Britain has stepped up the pressure on Iran over its nuclear weapons programme by banning UK companies from trading with Bank Mellat, a key Iranian bank, and its state-owned shipping fleet.
Sarah McCarthy-Fry, the Treasury Minister, said that the measure was taken because Bank Mellat had been “involved in transactions related to financing Iran’s nuclear and ballistic missile programme”.
Islamic Republic of Iran Shipping Lines, the shipping company which is Iran's national maritime carrier, had “transported goods for both Iran’s ballistic missile and nuclear programmes”, the minister said in a statement.
Ms McCarthy-Fry said that under the Government's ban “financial and credit institutions will no longer be able to enter into new transactions or business relationships with these entities, nor to continue with existing transactions or business relationships unless they are licensed by HM Treasury”.
Bank Mellat is one of Iran’s largest banks, nationalised in 1980 after the revolution in 1979, by the forced merger of 10 private banks.
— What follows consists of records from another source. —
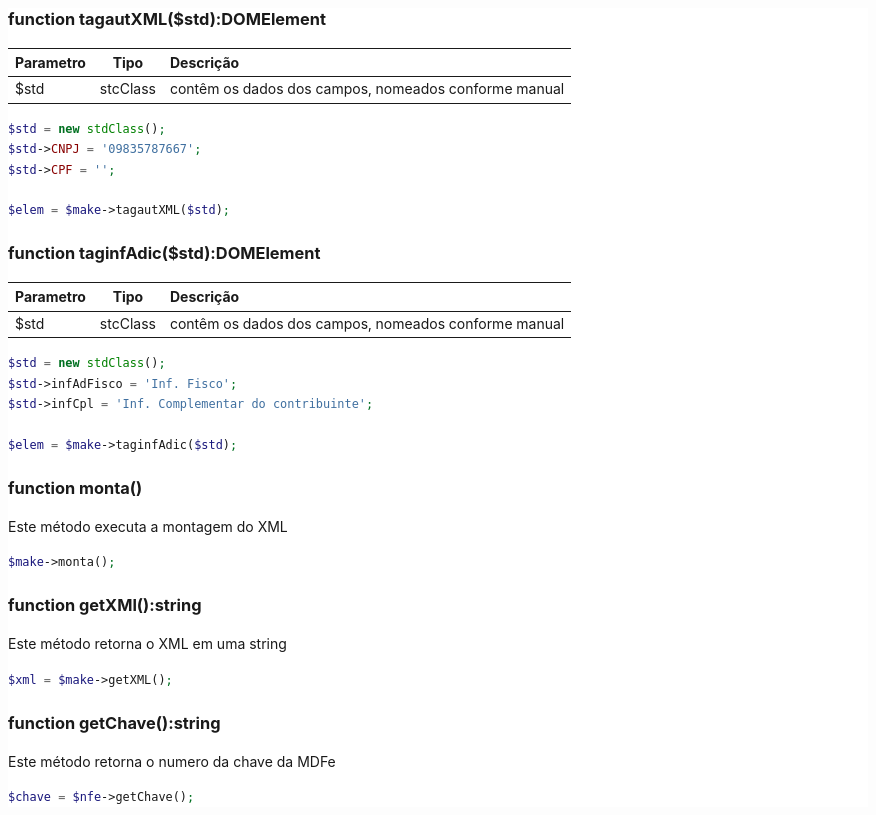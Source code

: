 ### function tagautXML($std):DOMElement 
| Parametro | Tipo | Descrição |
| :--- | :---: | :--- |
| $std | stcClass | contêm os dados dos campos, nomeados conforme manual |

```php
$std = new stdClass();
$std->CNPJ = '09835787667';
$std->CPF = '';

$elem = $make->tagautXML($std);
```

### function taginfAdic($std):DOMElement 
| Parametro | Tipo | Descrição |
| :--- | :---: | :--- |
| $std | stcClass | contêm os dados dos campos, nomeados conforme manual |

```php
$std = new stdClass();
$std->infAdFisco = 'Inf. Fisco';
$std->infCpl = 'Inf. Complementar do contribuinte';

$elem = $make->taginfAdic($std);
```

### function monta()
Este método executa a montagem do XML
```php
$make->monta();
```

### function getXMl():string
Este método retorna o XML em uma string
```php
$xml = $make->getXML();
```

### function getChave():string
Este método retorna o numero da chave da MDFe
```php
$chave = $nfe->getChave();
```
Its branch in London trades as Persia International Bank.
The bank and its parent company, Mellat, were recently named by the US Treasury Department in its watchlist of Iranian banks that may be trading in violation of a UN Security Council Resolution regarding money laundering.
The Treasury Department also believes that the bank may be involved in financing nuclear proliferation. Mellat is understood to be Iran's second-largest bank with some $40 billion (£25.2 billion) of assets.
The Islamic Republic of Iran Shipping Lines, (IRISL) is effectively the country's fleet of ocean-going freighters, running 115 vessels, including container ships and cargo ships. It is also state-owned but founded in pre-revolution days in 1969 as Aria Shipping. Its name was changed after the revolution.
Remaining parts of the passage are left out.